> [Your assignment]: Each line of the material, from the first through the one containing "The root cluster", is to be written out exactly.

> [Supplied entries]:
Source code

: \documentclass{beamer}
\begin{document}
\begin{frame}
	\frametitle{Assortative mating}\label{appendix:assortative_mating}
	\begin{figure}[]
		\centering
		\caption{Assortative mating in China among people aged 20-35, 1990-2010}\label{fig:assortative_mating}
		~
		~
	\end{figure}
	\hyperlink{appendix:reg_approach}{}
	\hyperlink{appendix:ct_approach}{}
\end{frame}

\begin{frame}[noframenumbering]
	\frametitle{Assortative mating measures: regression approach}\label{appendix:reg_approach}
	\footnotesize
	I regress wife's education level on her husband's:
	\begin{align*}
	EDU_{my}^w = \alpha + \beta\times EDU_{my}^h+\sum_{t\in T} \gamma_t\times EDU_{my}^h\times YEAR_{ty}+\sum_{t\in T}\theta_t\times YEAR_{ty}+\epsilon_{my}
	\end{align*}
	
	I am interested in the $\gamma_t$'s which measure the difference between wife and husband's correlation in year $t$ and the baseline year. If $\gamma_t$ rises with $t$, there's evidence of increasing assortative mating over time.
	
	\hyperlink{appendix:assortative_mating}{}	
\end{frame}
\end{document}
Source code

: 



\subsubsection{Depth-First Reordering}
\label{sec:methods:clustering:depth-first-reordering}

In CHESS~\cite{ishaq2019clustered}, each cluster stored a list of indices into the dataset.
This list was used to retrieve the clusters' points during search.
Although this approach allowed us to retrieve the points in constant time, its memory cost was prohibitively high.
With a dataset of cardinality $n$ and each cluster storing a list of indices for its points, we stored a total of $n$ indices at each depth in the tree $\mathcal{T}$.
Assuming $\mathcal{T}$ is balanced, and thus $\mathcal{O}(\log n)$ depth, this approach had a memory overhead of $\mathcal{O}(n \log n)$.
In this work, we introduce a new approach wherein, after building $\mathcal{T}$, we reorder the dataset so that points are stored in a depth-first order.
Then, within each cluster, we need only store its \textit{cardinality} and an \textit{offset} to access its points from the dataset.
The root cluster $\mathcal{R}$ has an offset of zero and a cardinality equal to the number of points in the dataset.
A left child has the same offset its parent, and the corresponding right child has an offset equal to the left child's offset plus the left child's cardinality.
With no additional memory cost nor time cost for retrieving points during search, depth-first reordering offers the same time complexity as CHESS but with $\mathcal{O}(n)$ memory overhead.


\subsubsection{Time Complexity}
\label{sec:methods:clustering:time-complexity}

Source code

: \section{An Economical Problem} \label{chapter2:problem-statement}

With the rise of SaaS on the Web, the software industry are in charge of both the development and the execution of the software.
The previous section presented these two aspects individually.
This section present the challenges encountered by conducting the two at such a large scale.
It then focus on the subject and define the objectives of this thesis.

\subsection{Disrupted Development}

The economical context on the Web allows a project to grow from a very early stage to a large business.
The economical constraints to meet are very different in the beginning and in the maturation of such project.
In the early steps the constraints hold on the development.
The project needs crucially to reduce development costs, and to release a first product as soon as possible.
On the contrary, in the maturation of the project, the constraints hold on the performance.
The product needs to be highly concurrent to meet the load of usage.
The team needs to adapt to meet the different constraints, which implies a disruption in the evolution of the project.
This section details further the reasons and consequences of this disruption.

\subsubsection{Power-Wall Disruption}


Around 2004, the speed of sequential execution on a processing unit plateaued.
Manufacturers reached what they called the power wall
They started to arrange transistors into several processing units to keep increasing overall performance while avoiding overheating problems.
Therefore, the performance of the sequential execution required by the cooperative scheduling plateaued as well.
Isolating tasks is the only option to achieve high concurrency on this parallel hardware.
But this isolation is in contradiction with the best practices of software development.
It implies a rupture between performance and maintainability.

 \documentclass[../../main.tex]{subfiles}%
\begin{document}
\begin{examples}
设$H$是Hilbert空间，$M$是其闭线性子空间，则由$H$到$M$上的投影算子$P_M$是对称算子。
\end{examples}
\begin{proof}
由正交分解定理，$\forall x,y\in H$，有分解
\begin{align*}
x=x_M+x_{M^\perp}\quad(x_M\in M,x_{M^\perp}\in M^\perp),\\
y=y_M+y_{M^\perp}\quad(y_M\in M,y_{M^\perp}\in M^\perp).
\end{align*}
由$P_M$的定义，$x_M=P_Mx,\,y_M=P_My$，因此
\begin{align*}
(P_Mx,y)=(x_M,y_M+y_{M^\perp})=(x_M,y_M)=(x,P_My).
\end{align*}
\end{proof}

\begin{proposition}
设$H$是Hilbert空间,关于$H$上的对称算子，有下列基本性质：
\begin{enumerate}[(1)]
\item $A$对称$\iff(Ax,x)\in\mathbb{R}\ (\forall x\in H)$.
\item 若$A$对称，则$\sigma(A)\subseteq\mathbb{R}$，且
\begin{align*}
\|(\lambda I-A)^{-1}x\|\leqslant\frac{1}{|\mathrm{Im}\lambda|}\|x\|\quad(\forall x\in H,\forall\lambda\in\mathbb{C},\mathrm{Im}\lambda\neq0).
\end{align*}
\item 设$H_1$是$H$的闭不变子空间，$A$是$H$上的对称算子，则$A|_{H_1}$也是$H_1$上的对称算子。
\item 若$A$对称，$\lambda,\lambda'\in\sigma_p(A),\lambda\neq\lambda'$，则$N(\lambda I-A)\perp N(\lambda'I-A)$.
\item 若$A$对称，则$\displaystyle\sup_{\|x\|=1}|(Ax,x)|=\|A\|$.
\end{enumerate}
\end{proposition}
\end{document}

> [Your response]:
Source code

: \documentclass{beamer}
\begin{document}
\begin{frame}
	\frametitle{Assortative mating}\label{appendix:assortative_mating}
	\begin{figure}[]
		\centering
		\caption{Assortative mating in China among people aged 20-35, 1990-2010}\label{fig:assortative_mating}
		~
		~
	\end{figure}
	\hyperlink{appendix:reg_approach}{}
	\hyperlink{appendix:ct_approach}{}
\end{frame}

\begin{frame}[noframenumbering]
	\frametitle{Assortative mating measures: regression approach}\label{appendix:reg_approach}
	\footnotesize
	I regress wife's education level on her husband's:
	\begin{align*}
	EDU_{my}^w = \alpha + \beta\times EDU_{my}^h+\sum_{t\in T} \gamma_t\times EDU_{my}^h\times YEAR_{ty}+\sum_{t\in T}\theta_t\times YEAR_{ty}+\epsilon_{my}
	\end{align*}
	
	I am interested in the $\gamma_t$'s which measure the difference between wife and husband's correlation in year $t$ and the baseline year. If $\gamma_t$ rises with $t$, there's evidence of increasing assortative mating over time.
	
	\hyperlink{appendix:assortative_mating}{}	
\end{frame}
\end{document}
Source code

: 



\subsubsection{Depth-First Reordering}
\label{sec:methods:clustering:depth-first-reordering}

In CHESS~\cite{ishaq2019clustered}, each cluster stored a list of indices into the dataset.
This list was used to retrieve the clusters' points during search.
Although this approach allowed us to retrieve the points in constant time, its memory cost was prohibitively high.
With a dataset of cardinality $n$ and each cluster storing a list of indices for its points, we stored a total of $n$ indices at each depth in the tree $\mathcal{T}$.
Assuming $\mathcal{T}$ is balanced, and thus $\mathcal{O}(\log n)$ depth, this approach had a memory overhead of $\mathcal{O}(n \log n)$.
In this work, we introduce a new approach wherein, after building $\mathcal{T}$, we reorder the dataset so that points are stored in a depth-first order.
Then, within each cluster, we need only store its \textit{cardinality} and an \textit{offset} to access its points from the dataset.
The root cluster $\mathcal{R}$ has an offset of zero and a cardinality equal to the number of points in the dataset.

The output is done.